The explosion and fire rattled investor nerves already skittish over a possible U.S.-led war against Iraq, sending the Dow Jones industrial average down almost 0.8 percent to 7,854.38. The Dow later recouped its losses as fears the explosion was set off deliberately subsided.
Keith Keenan, vice president of institutional trading at brokerage Wall Street Access, said the fire "had a lot of people on edge" in the market.
U.S. crude oil futures rose more than $1 a barrel after the fire. April crude traded on the New York Mercantile Exchange jumped to $35.95 a barrel, surging $1.21.
(Additional reporting by Rene Pastor, Bernard Woodall, Manuela Badawy, Denise Duclaux and Adam Pasick)
Hey dead, I used to live in Hicksville when I was a young child. Now I live in Hog Wallow.

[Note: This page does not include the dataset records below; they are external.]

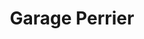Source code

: ---
title: "Garage Perrier"
url: /saint-martin-de-seignanx/garage-perrier/
shop: réparation de voitures
---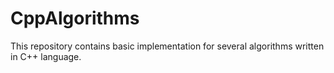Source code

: # CppAlgorithms
This repository contains basic implementation for several algorithms written in C++ language.
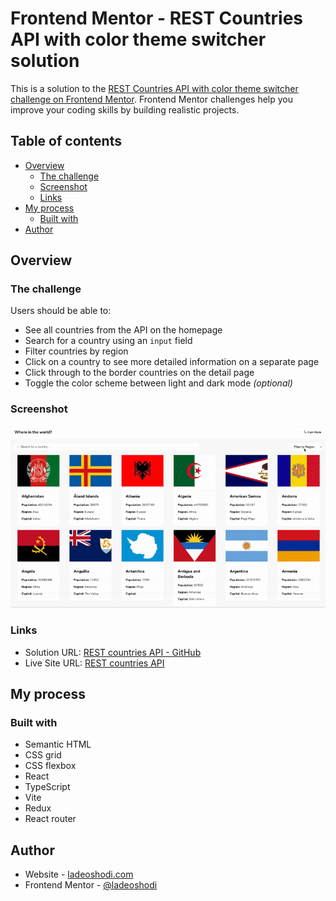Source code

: # Frontend Mentor - REST Countries API with color theme switcher solution

This is a solution to the [REST Countries API with color theme switcher challenge on Frontend Mentor](https://www.frontendmentor.io/challenges/rest-countries-api-with-color-theme-switcher-5cacc469fec04111f7b848ca). Frontend Mentor challenges help you improve your coding skills by building realistic projects.

## Table of contents

- [Overview](#overview)
  - [The challenge](#the-challenge)
  - [Screenshot](#screenshot)
  - [Links](#links)
- [My process](#my-process)
  - [Built with](#built-with)
- [Author](#author)

## Overview

### The challenge

Users should be able to:

- See all countries from the API on the homepage
- Search for a country using an `input` field
- Filter countries by region
- Click on a country to see more detailed information on a separate page
- Click through to the border countries on the detail page
- Toggle the color scheme between light and dark mode _(optional)_

### Screenshot

![countries](./public/countries.gif)

### Links

- Solution URL: [REST countries API - GitHub](https://github.com/ladeoshodi/country-flags)
- Live Site URL: [REST countries API](https://country-flag-with-theme-switch.netlify.app/)

## My process

### Built with

- Semantic HTML
- CSS grid
- CSS flexbox
- React
- TypeScript
- Vite
- Redux
- React router

## Author

- Website - [ladeoshodi.com](https://ladeoshodi.com/)
- Frontend Mentor - [@ladeoshodi](https://www.frontendmentor.io/profile/ladeoshodi)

It's a dangerous business. I remember one explosion there about 20 years ago that I felt in my home thirty miles away. That explosion only killed one truck driver, but it broke windows five miles away. It was around midnight, so the area was luckily pretty deserted.
A number of my friends from college were fishing that night on the beach at Sandy Hook. They saw the explosion happen. They said it looked like an A-bomb went off. They were guessing the number killed would be in the hundreds. But there was just one poor unlucky truckdriver on the scene.
We could see the flames for hours.......
Most amazing was that only one person died in that explosion, and he died of a heart attack.
The fire ball shot so high in the air, that everybody in the apartments had time to run away before it descended and burned everything down. I worked in Piscataway at the time, and remember driving by the next day. It was eerie. The apartments were just gone, and there was dozens of shells of cars still smoldering.